Seperti diketahui, bunyi Piagam Jakarta kita sebagai berikut:
“Pembukaan: Bahwa sesungguhnya kemerdekaan itu ialah hak segala bangsa, dan oleh sebab itu maka penjajahan di atas dunia harus dihapuskan, karena tidak sesuai dengan perikemanusiaan dan perikeadilan. Dan perjuangan pergerakan kemerdekaan Indonesia telah sampailah kepada saat yang berbahagia dengan selamat sentausa mengantarkan rakyat Indonesia ke depan pintu gerbang Negara Indonesia yang merdeka, bersatu, berdaulat, adil, dan makmur. Atas berkat rahmat Allah Yang Mahakuasa , dan dengan didorongkan oleh keinginan luhur, supaya berkehidupan kebangsaan yang bebas, maka Rakyat Indonesia menyatakan dengan ini kemerdekaannnya. Kemudian daripada itu, untuk membentuk suatu Pemerintahan Negara Indonesia Merdeka yang melindungi segenap Bangsa Indonesia dan seluruh tumpah darah Indonesia, dan untuk memajukan kesejahteran umum, mencerdaskan kehidupan bangsa, dan ikut melaksanakan ketertiban dunia yang berdasarkan kemerdekaan, perdamaian abadi, dan keadilan sosial, maka disusunlah kemerdekaan kebangsaan Indonesia itu dalam suatu Hukum Dasar Negara Indonesia yang berbentuk dalam suatu susunan Negara Republik Indonesia, yang berkedaulatan rakyat, dengan berdasarkan kepada: Ke-Tuhanan dengan kewajiban menjalankan syariat Islam bagi pemeluk-pemeluknya, menurut dasar kemanusiaan yang adil dan beradab, persatuan Indonesia, dan kerakyatan yang dipimpin oleh hikmat kebijaksanaan dalam permusyawaratan-perwakilan serta dengan mewujudkan suatu keadilan sosial bagi seluruh Rakyat Indonesia.”[2]
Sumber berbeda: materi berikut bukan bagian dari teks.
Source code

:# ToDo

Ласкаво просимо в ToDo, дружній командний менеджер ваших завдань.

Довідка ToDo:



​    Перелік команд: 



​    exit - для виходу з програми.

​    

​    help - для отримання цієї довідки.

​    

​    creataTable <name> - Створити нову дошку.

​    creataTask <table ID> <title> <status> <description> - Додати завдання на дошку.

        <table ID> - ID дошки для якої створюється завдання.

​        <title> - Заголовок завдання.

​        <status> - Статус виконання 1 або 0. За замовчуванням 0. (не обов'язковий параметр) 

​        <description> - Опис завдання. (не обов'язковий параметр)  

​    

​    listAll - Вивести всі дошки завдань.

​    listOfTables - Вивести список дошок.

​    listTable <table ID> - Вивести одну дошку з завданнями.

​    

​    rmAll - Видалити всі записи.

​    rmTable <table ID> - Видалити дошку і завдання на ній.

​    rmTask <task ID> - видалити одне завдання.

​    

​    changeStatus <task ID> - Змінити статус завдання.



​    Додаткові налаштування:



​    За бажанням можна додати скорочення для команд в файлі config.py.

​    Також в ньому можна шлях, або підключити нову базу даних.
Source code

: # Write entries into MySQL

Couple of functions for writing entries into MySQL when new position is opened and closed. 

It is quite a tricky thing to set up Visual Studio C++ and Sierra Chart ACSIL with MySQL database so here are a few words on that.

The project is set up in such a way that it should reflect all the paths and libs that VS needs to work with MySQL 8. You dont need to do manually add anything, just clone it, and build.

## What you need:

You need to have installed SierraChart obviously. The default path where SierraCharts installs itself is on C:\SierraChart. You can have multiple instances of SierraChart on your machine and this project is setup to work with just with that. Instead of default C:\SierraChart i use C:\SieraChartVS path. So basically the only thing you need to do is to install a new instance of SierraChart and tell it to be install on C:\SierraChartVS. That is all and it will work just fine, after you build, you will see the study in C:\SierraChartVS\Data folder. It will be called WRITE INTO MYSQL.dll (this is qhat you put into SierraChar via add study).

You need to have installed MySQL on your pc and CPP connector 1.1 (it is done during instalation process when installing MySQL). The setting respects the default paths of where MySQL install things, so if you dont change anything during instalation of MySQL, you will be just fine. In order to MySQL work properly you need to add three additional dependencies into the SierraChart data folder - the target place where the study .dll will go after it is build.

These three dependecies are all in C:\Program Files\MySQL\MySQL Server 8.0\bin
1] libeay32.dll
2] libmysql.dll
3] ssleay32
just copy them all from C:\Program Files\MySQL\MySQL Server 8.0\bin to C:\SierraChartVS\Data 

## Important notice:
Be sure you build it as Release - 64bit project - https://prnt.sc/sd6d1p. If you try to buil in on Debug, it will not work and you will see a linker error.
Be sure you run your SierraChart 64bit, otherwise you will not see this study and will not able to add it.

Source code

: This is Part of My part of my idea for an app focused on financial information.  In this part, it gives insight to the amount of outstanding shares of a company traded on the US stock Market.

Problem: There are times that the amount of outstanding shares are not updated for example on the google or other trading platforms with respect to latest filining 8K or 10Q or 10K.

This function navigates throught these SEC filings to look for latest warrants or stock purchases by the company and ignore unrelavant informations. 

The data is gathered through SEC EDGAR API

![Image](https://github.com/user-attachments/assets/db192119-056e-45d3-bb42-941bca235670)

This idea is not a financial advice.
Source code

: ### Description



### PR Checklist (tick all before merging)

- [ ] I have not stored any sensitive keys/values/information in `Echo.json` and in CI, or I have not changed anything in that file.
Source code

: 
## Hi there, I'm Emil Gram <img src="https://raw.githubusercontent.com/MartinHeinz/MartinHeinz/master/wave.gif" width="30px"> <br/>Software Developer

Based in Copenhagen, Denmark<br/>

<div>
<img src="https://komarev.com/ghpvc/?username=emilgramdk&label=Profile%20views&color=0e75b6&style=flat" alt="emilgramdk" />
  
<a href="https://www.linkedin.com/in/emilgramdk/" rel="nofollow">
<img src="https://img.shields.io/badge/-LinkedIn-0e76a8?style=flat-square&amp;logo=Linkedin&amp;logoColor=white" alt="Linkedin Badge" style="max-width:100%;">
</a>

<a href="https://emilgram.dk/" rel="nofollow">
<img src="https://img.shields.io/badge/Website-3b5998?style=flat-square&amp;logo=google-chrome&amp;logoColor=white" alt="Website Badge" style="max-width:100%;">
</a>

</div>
Menurut Perpres 11/1960, IAIN adalah merupakan penggabungan antara Perguruan Tinggi Agama Islam Negeri (PTAIN) yang dibentuk dengan Peraturan Pemerintah Republik Indonesia (Jogjakarta) No.34 tahun 1950, dengan Akademi Dinas Ilmu agama (ADIA), yang dibentuk atas Penetapan Menteri Agama No.1 tahun 1957.
Tujuan pembentukan IAIN sendiri disebutkan dalam pasal 2, Perpres 11/1960 yaitu “IAIN tersebut bermaksud untuk memberi pengadjaran tinggi dan mendjadi pusat untuk memperkembangkan dan memperdalam ilmu pengetahuan tentang agama Islam.”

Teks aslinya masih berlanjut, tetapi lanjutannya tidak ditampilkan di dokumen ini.